Ich habe kein Budget für Gagen, aber ich bezahle die Transportkosten und die Verpflegung für sie, und sie sind an den Einnahmen des Films beteiligt. Wir wollen die Filme nicht mehr wie früher als DVDs vertreiben, weil jeder auf sein Telefon starrt. Wir versuchen, Onlineplattformen aufzubauen, und schauen, ob wir USB-Sticks verkaufen können.
Hat Wakaliga, Ihr Viertel, von Ihrem Ruhm profitiert?
Ich habe schon das Gefühl, weil die Leute kommen und hier konsumieren. Zurzeit wohnen hier fünf Israelis. Sie übernachten in Hotels und kaufen Wasserflaschen in den Läden.
Haben die ugandischen Behörden, die Sie vor ein paar Jahren wegen der Gewalt in Ihren Filmen kritisiert haben, ihre Haltung geändert?

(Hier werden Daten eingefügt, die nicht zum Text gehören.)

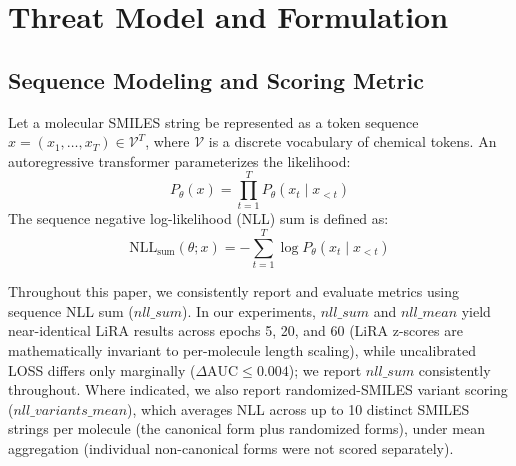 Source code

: \documentclass[10pt,journal,compsoc]{IEEEtran}
\begin{document}
\section{Threat Model and Formulation}
\subsection{Sequence Modeling and Scoring Metric}
Let a molecular SMILES string be represented as a token sequence $x = (x_1, \dots, x_T) \in \mathcal{V}^T$, where $\mathcal{V}$ is a discrete vocabulary of chemical tokens. An autoregressive transformer parameterizes the likelihood:
\begin{equation}
P_\theta(x) = \prod_{t=1}^T P_\theta(x_t \mid x_{<t})
\end{equation}
The sequence negative log-likelihood (NLL) sum is defined as:
\begin{equation}
\text{NLL}_{\text{sum}}(\theta; x) = - \sum_{t=1}^T \log P_\theta(x_t \mid x_{<t})
\end{equation}

Throughout this paper, we consistently report and evaluate metrics using sequence NLL sum ($nll\_sum$). In our experiments, $nll\_sum$ and $nll\_mean$ yield near-identical LiRA results across epochs 5, 20, and 60 (LiRA z-scores are mathematically invariant to per-molecule length scaling), while uncalibrated LOSS differs only marginally ($\Delta \text{AUC} \le 0.004$); we report $nll\_sum$ consistently throughout. Where indicated, we also report randomized-SMILES variant scoring ($nll\_variants\_mean$), which averages NLL across up to 10 distinct SMILES strings per molecule (the canonical form plus randomized forms), under mean aggregation (individual non-canonical forms were not scored separately).
\end{document}
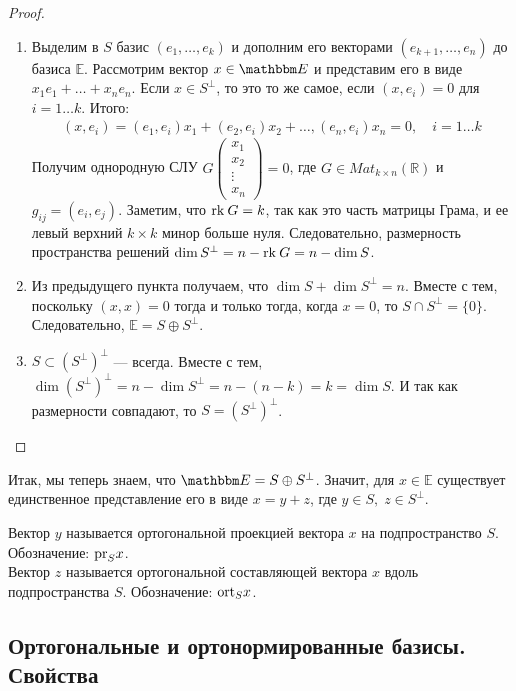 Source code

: \begin{proof}\
	\begin{enumerate}
	\item Выделим в $S$ базис $(e_1, \ldots, e_k)$ и дополним его векторами $(e_{k+1}, \ldots, e_n)$ до базиса $\mathbb{E}$. Рассмотрим вектор $x \in \E$ и представим его в виде $x_1e_1 + \ldots + x_ne_n$. Если $x \in S^\perp$, то это то же самое, если $(x, e_i) = 0$ для $i = 1 \ldots k$. Итого:
	\begin{gather*}
		(x,e_i) = (e_1, e_i)x_1 + (e_2, e_i) x_2 + \ldots, (e_n, e_i) x_n= 0, \quad i = 1 \ldots k		
	\end{gather*}
	Получим однородную СЛУ $G\begin{pmatrix}
	x_1\\x_2\\ \vdots\\ x_n
	\end{pmatrix} = 0$, где $G \in Mat_{k\times n}(\mathbb{R})$ и $g_{ij} = (e_i, e_j)$. Заметим, что $\mathrm{rk}\: G =  k$, так как это часть матрицы Грама, и ее левый верхний $k\times k$ минор больше нуля. Следовательно, размерность пространства решений $\dim S^\perp = n - \mathrm{rk}\: G = n - \dim S$.
	\item Из предыдущего пункта получаем, что $\dim S + \dim S^\perp = n$. Вместе с тем, поскольку $(x,x) = 0$ тогда и только тогда, когда $x = 0$, то $S \cap S^\perp = \{0\}$. Следовательно, $\mathbb{E} = S \oplus S^\perp$.
	\item $S \subset (S^\perp)^\perp$ --- всегда. Вместе с тем, $\dim (S^\perp)^\perp = n - \dim S^\perp = n - (n - k) =  k = \dim S$. И так как размерности совпадают, то $S = (S^\perp)^\perp$.
\end{enumerate}
\end{proof}

Итак, мы теперь знаем, что $\E = S \oplus S^\perp$. Значит, для $x \in \mathbb{E}$ существует единственное представление его в виде $x = y + z$, где $y \in S,\; z \in S^\perp$.
\begin{Def}
	Вектор $y$ называется ортогональной проекцией вектора $x$ на подпространство $S$. Обозначение: $\mathrm{pr}_S x$. \\ Вектор $z$ называется ортогональной составляющей вектора $x$ вдоль подпространства $S$. Обозначение: $\mathrm{ort}_S x$.
\end{Def}

\subsection*{Ортогональные и ортонормированные базисы. Свойства}

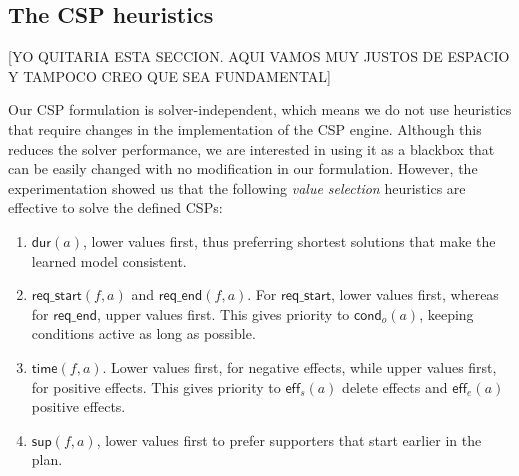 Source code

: \documentclass{ecai}
\newcommand{\eff}{\mathsf{eff}}    %
\newcommand{\cond}{\mathsf{cond}}  %
\newcommand{\dur}{\mathsf{dur}}    %
\newcommand{\start}{\mathsf{start}}%
\newcommand{\en}{\mathsf{end}}     %
\newcommand{\supp}{\mathsf{sup}}   %
\newcommand{\tim}{\mathsf{time}}   %
\newcommand{\reqs}{\mathsf{req\_{start}}} %
\newcommand{\reqe}{\mathsf{req\_{end}}}   %
\begin{document}





\subsection{The CSP heuristics}
\label{sec:implementation}

[YO QUITARIA ESTA SECCION. AQUI VAMOS MUY JUSTOS DE ESPACIO Y TAMPOCO CREO QUE SEA FUNDAMENTAL]


Our CSP formulation is solver-independent, which means we do not use heuristics that require changes in the implementation of the CSP engine. Although this reduces the solver performance, we are interested in using it as a blackbox that can be easily changed with no modification in our formulation. However, the experimentation showed us that the following {\em value selection} heuristics are effective to solve the defined CSPs:

\begin{enumerate}
	\item $\dur(a)$, lower values first, thus preferring shortest solutions that make the learned model consistent.
	
	\item $\reqs(f,a)$ and $\reqe(f,a)$. For $\reqs$, lower values first, whereas for $\reqe$, upper values first. This gives priority to $\cond_o(a)$, keeping conditions active as long as possible.  
	
	\item $\tim(f,a)$. Lower values first, for negative effects, while upper values first, for positive effects. This gives priority to $\eff_s(a)$ delete effects and $\eff_e(a)$ positive effects. 
	
	\item $\supp(f,a)$, lower values first to prefer supporters that start earlier in the plan.
\end{enumerate}
\end{document}
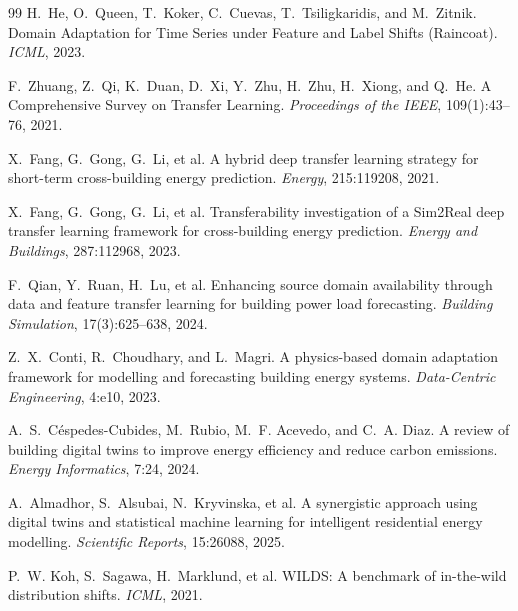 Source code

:\documentclass{article}
\begin{document}
\small
\begin{thebibliography}{99}\setlength{\itemsep}{2pt}
H.~He, O.~Queen, T.~Koker, C.~Cuevas, T.~Tsiligkaridis, and M.~Zitnik.
Domain Adaptation for Time Series under Feature and Label Shifts (Raincoat).
\emph{ICML}, 2023.

F.~Zhuang, Z.~Qi, K.~Duan, D.~Xi, Y.~Zhu, H.~Zhu, H.~Xiong, and Q.~He.
A Comprehensive Survey on Transfer Learning.
\emph{Proceedings of the IEEE}, 109(1):43--76, 2021.

X.~Fang, G.~Gong, G.~Li, et al.
A hybrid deep transfer learning strategy for short-term cross-building energy prediction.
\emph{Energy}, 215:119208, 2021.

X.~Fang, G.~Gong, G.~Li, et al.
Transferability investigation of a Sim2Real deep transfer learning framework for cross-building energy prediction.
\emph{Energy and Buildings}, 287:112968, 2023.

F.~Qian, Y.~Ruan, H.~Lu, et al.
Enhancing source domain availability through data and feature transfer learning for building power load forecasting.
\emph{Building Simulation}, 17(3):625--638, 2024.

Z.~X.~Conti, R.~Choudhary, and L.~Magri.
A physics-based domain adaptation framework for modelling and forecasting building energy systems.
\emph{Data-Centric Engineering}, 4:e10, 2023.

A.~S.~Céspedes-Cubides, M.~Rubio, M.~F. Acevedo, and C.~A. Diaz.
A review of building digital twins to improve energy efficiency and reduce carbon emissions.
\emph{Energy Informatics}, 7:24, 2024.

A.~Almadhor, S.~Alsubai, N.~Kryvinska, et al.
A synergistic approach using digital twins and statistical machine learning for intelligent residential energy modelling.
\emph{Scientific Reports}, 15:26088, 2025.

P.~W. Koh, S.~Sagawa, H.~Marklund, et al.
WILDS: A benchmark of in-the-wild distribution shifts.
\emph{ICML}, 2021.
\end{thebibliography}
\end{document}
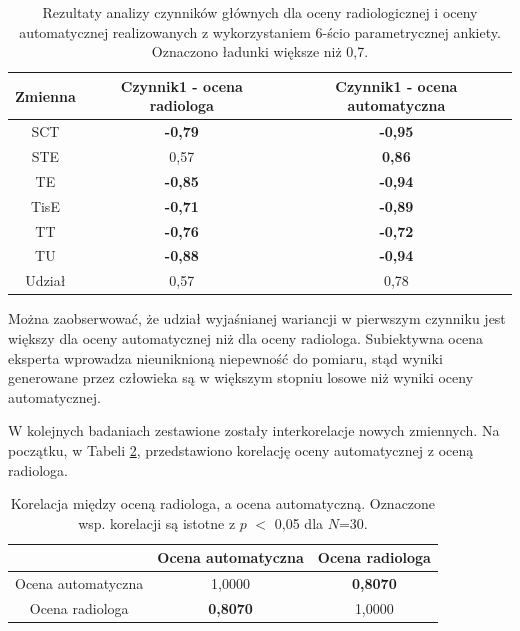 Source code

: \begin{table}[h]
	\centering
	\setlength{\tabcolsep}{3pt}
	\setlength\extrarowheight{2pt}
	\caption{Rezultaty analizy czynników głównych dla oceny radiologicznej i oceny automatycznej realizowanych z wykorzystaniem 6-ścio parametrycznej ankiety. Oznaczono ładunki większe niż 0,7.}
	\label{tab:pca-gt-pred}
	\begin{tabular}{c|c|c}
		Zmienna&Czynnik1 - ocena radiologa&Czynnik1 - ocena automatyczna \\
		\hline \hline
		SCT&\textbf{-0,79}&\textbf{-0,95}\\
		\hline
		STE&0,57&\textbf{0,86}\\
		\hline
		TE&\textbf{-0,85}&\textbf{-0,94}\\
		\hline
		TisE&\textbf{-0,71}&\textbf{-0,89}\\
		\hline
		TT&\textbf{-0,76}&\textbf{-0,72}\\
		\hline
		TU&\textbf{-0,88}&\textbf{-0,94}\\
		\hline \hline	
		Udział&0,57&0,78\\
			
	\end{tabular}
\end{table}

Można zaobserwować, że udział wyjaśnianej wariancji w pierwszym czynniku jest większy dla oceny automatycznej niż dla oceny radiologa. Subiektywna ocena eksperta wprowadza nieuniknioną niepewność do pomiaru, stąd wyniki generowane przez człowieka są w większym stopniu losowe niż wyniki oceny automatycznej. 

W kolejnych badaniach zestawione zostały interkorelacje nowych zmiennych. Na początku, w Tabeli \ref{tab:gtVSpred}, przedstawiono korelację oceny automatycznej z oceną radiologa.


\begin{table}[h]
	\centering
	\setlength{\tabcolsep}{3pt}
	\setlength\extrarowheight{2pt}
	\caption{Korelacja między oceną radiologa, a ocena automatyczną. Oznaczone wsp. korelacji są istotne z $p$ $<$ 0,05 dla $N$=30.}
	\label{tab:gtVSpred}
	\begin{tabular}{c|c|c}
		&Ocena automatyczna &Ocena radiologa \\
		\hline \hline
		Ocena automatyczna&1,0000&\textbf{0,8070}\\
		\hline
		Ocena radiologa&\textbf{0,8070}&1,0000\\
			
	\end{tabular}
\end{table}

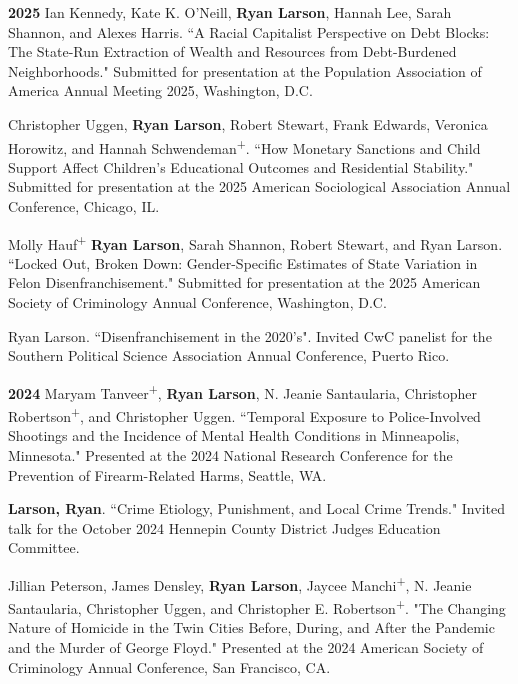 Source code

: \documentclass[letterpaper]{article}
\newenvironment{publist}{%
  \begin{list}{}{%
    \setlength{\leftmargin}{0cm}   %
    \setlength{\labelwidth}{2cm}     %
    \setlength{\labelsep}{0.5cm}     %
  }%
}{%
  \end{list}%
}
\begin{document}
\begin{publist}

\item [\textbf{2025}] Ian Kennedy, Kate K. O'Neill, \textbf{Ryan Larson}, Hannah Lee, Sarah Shannon, and Alexes Harris. ``A Racial Capitalist Perspective on Debt Blocks: The State-Run Extraction of Wealth and Resources from Debt-Burdened Neighborhoods." Submitted for presentation at the Population Association of America Annual Meeting 2025, Washington, D.C. 

\item Christopher Uggen, \textbf{Ryan Larson}, Robert Stewart, Frank Edwards, Veronica Horowitz, and Hannah Schwendeman\textsuperscript{+}. ``How Monetary Sanctions and Child Support Affect Children's Educational Outcomes and Residential Stability." Submitted for presentation at the 2025 American Sociological Association Annual Conference, Chicago, IL. 

\item Molly Hauf\textsuperscript{+} \textbf{Ryan Larson}, Sarah Shannon, Robert Stewart, and Ryan Larson. ``Locked Out, Broken Down: Gender-Specific Estimates of State Variation in Felon Disenfranchisement." Submitted for presentation at the 2025 American Society of Criminology Annual Conference, Washington, D.C. 

\item Ryan Larson. ``Disenfranchisement in the 2020's". Invited CwC panelist for the Southern Political Science Association Annual Conference, Puerto Rico. 

\item[\textbf{2024}] Maryam Tanveer\textsuperscript{+}, \textbf{Ryan Larson}, N. Jeanie Santaularia, Christopher Robertson\textsuperscript{+}, and Christopher Uggen. ``Temporal Exposure to Police-Involved Shootings and the Incidence of Mental Health Conditions in Minneapolis, Minnesota." Presented at the 2024 National Research Conference for the Prevention of Firearm-Related Harms, Seattle, WA. 

\item \textbf{Larson, Ryan}. ``Crime Etiology, Punishment, and Local Crime Trends." Invited talk for the October 2024 Hennepin County District Judges Education Committee.  

\item Jillian Peterson, James Densley, \textbf{Ryan Larson}, Jaycee Manchi\textsuperscript{+}, N. Jeanie Santaularia, Christopher Uggen, and Christopher E. Robertson\textsuperscript{+}. "The Changing Nature of Homicide in the Twin Cities Before, During, and After the Pandemic and the Murder of George Floyd." Presented at the 2024 American Society of Criminology Annual Conference, San Francisco, CA. 


\end{publist}
\end{document}
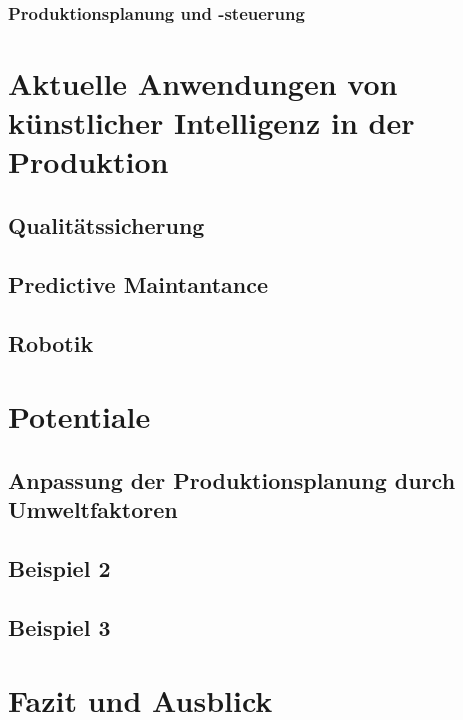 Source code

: \documentclass[a4paper,12pt, german]{report}
\begin{document}
\subsection{Produktionsplanung und -steuerung}



\chapter{Aktuelle Anwendungen von künstlicher Intelligenz in der Produktion}






\section{Qualitätssicherung}

\section{Predictive Maintantance}


\section{Robotik}



\chapter{Potentiale}









\section{Anpassung der Produktionsplanung durch Umweltfaktoren}

\section{Beispiel 2}

\section{Beispiel 3}


\chapter{Fazit und Ausblick}

\listoffigures

\clearpage




\appendix
\end{document}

Es ist vor allem die ugandische Diaspora, die mich kritisiert hat. Diese Leute, die denken, dass ich das Land nicht gut repräsentiere, und gerne hätten, dass ich einen Aufklärungsfilm über Malaria oder eine andere Krankheit mache. Ich habe ihnen gesagt, dass ich die Leute nicht aufkläre, sondern unterhalte. Was ich leicht und ohne großes Budget machen kann, ist Action, Actionkomödien. Anders als sie behaupten, sind meine Filme nicht gewalttätig. Für mich gibt es nur dann Gewalt in einem Film, wenn die Stars nicht sterben. Das erweckt bei Kindern den Eindruck, dass man nie stirbt, und das kann verheerende Folgen haben. Aber meine Filmstars sterben und kommen wieder. Für mich ist das die Lösung der Gleichung.
„Mein Traum ist es, die neue Generation auszubilden, eine Filmschule zu gründen, Talente zu fördern und sie zu unterstützen“
Sie denken also nicht daran, andere Genres zu drehen, zum Beispiel einen Liebesfilm?
Ich glaube nicht, dass ich jemals eine Liebesgeschichte erzählen würde. Ich denke, ich bin nicht der Typ dafür. Ich glaube nicht, dass Liebesgeschichten international übersetzbar sind. Die Liebe der Deutschen ist anders als die der Ugander. Aber ein Faustschlag ist überall ein Faustschlag. Actionfilme sprechen eine internationale Sprache.
Wie werden Sie in Ihrem Viertel Wakaliga wahrgenommen?
Die Leute respektieren mich, weil sie gesehen haben, dass ich Menschen aus der ganzen Welt zu Gast habe. Ich gehöre den Menschen, Wakaliwood gehört ihnen. Besonders stolz sind die Leute in meinem Viertel auf den großen Hubschrauber, den ich für einen Film habe bauen lassen. Die Behörden haben sogar eine Straße nach meiner Filmproduktion benannt, sie heißt Wakaliwood Lane. Das war eine Anerkennung für das, was wir geleistet haben.
Sie haben vielen Journalisten erzählt, dass Sie Wakaliwood gegründet haben, weil es Ihr Traum war, einen Actionfilm zu machen. Wovon träumen Sie heute?
Mein Traum ist es, die neue Generation auszubilden, eine Filmschule zu gründen, Talente zu fördern und sie zu unterstützen. Wir haben ein Problem mit Arbeitslosigkeit in Uganda. Wenn wir das Filmemachen zu einem lukrativen Beruf machen könnten, wäre das ein weiterer großer Traum.